You need to be looking at the beam ratings for the header over the opening not the wall ratings.

For one hour the wood door frame and jack studs are probably sufficient protection.

For 2 hour lightweight construction may need a rated door frame.


----------



## jackbweth (Feb 19, 2014)

Thanks Frank - that's what we thought, but we just got off the phone with ICC and they are referencing 704.4.1 and advising that the entire non protected opening must be wrapped with the same protected membrane assembly as the wall for both interior and exterior walls.
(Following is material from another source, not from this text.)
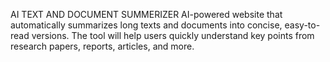 AI TEXT AND DOCUMENT SUMMERIZER
AI-powered website that automatically summarizes long texts and documents into concise, easy-to-read versions. The tool will help users quickly understand key points from research papers, reports, articles, and more.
This causes a problem with exterior walls because we don't permit drywall to be installed until the building is dried in. The reviewer readily admitted that this has not been an issue and most AHJ's have accepted the standard construction as substantially meeting the intent, but if a technical interpretation was to be made the framing members of a load bearing wall would all be protected at opening the same as the interior wall surface.

I know there are thousands of buildings built that do not incorporate this detail and have never heard of a fire related failure due to this issue.


----------



## steveray (Feb 19, 2014)

"This causes a problem with exterior walls because we don't permit drywall to be installed until the building is dried in."

How do they sheath with DensGlass there? Do they have to tent it?


----------



## jackbweth (Feb 19, 2014)

We don't permit interior drywall to be installed until the sheathing and windows are in place. We may have to wrap the openings with Densglass and will still get questioned because it varies slightly from the UL design. It's getting to be analysis paralysis mode with so much scrutiny and overthinking at times. All our buildings are sprinkled, most are non-combustible and are probably some of the safest buildings constructed, but that's the way things are going.


----------



## Frank (Feb 19, 2014)

Is the load bearing header directly above the window?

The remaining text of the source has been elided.